Richard Thorn highlighted the payments in a broad review of human resources management and other issues at UL.

His report also found that:

  • The number of severances was several times more than agreed at any other college.
  • A gross misconduct hearing against a lecturer found to have engaged in mild and moderate bullying or harassment was unduly severe, and a letter from UL’s then-president Don Barry to the Dáil Public Accounts Committee gave a misleading impression his contract was terminated for inappropriate touching of students.
  • There was a hostile working environment in UL’s accounts payable office, where two whistleblowers were the subject of prior complaints, as well as making them about their colleagues.
  • UL’s decision to issue legal proceedings against the Limerick Leader newspaper in September 2015 on its coverage of the whistleblowers’ situation, which were only withdrawn last May, was ill-conceived.

The 122-page report shows that UL misled the department on circumstances of severances of at least one of two senior staff in 2012, who were both paid over €320,000 each and then worked on a consultancy basis at UL for another three years.

UL’s communication of the matters to the department, the PAC and the comptroller and auditor general is described by Mr Thorn as a “confusing narrative”.

The university’s president Des Fitzgerald, who replaced Don Barry at the height of controversy over the issues in May, apologised to the PAC in June for sufficient information not previously being provided to it or the Higher Education Authority.

He said yesterday UL would act swiftly in response to the report and highlighted governance and other matters that have already been reviewed and some reforms already under way.

Mr Thorn’s review was requested by Education Minister Richard Bruton in May and commissioned by the HEA, which agreed that the report highlights how UL misled it and the department on severance arrangements.

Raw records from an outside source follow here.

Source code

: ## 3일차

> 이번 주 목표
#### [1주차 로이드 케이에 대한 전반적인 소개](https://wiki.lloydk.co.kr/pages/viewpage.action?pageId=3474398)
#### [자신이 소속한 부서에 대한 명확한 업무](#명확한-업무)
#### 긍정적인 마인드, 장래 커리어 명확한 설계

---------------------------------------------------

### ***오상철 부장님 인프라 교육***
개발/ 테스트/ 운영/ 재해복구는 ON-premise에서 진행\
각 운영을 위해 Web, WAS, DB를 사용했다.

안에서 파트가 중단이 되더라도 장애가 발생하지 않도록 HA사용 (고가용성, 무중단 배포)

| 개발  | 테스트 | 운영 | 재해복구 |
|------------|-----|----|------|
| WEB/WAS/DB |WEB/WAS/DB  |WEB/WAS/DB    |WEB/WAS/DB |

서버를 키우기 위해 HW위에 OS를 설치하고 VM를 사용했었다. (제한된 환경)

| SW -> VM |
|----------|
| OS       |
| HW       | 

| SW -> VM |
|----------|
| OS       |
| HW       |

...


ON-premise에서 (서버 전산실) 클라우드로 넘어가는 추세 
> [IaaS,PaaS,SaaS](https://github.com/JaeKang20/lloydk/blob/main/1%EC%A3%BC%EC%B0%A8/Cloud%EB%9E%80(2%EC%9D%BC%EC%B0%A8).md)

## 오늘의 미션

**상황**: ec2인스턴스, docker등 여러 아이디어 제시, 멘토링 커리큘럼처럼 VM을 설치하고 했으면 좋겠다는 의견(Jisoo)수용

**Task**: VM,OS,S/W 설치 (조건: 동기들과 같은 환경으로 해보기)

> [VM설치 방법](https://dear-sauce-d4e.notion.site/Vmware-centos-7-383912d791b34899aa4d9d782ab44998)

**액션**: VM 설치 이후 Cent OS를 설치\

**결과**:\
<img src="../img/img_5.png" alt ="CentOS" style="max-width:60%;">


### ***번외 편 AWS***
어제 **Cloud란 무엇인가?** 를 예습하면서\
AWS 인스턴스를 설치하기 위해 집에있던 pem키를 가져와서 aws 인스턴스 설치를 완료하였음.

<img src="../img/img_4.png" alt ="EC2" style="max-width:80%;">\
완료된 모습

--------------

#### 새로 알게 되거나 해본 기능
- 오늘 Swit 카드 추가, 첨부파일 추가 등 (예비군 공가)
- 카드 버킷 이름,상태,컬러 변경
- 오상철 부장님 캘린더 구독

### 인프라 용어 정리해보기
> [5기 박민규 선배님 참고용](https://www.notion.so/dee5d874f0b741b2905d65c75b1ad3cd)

“The HEA has given the university until Friday, November 24, to respond to the review findings, after which the HEA will consider what further action is required,” a spokesperson said.

As well as a full formal response on the entire report and its findings, and an expectation that UL act on the recommendations without delay, the question of severances is to be further probed.

UL is expected to provide an account that is “comprehensive and accurate” within one month, of the circumstances around all severances agreed.

This will be the subject of a further investigation by Mr Thorn, expected to be completed within weeks of the details being provided by UL.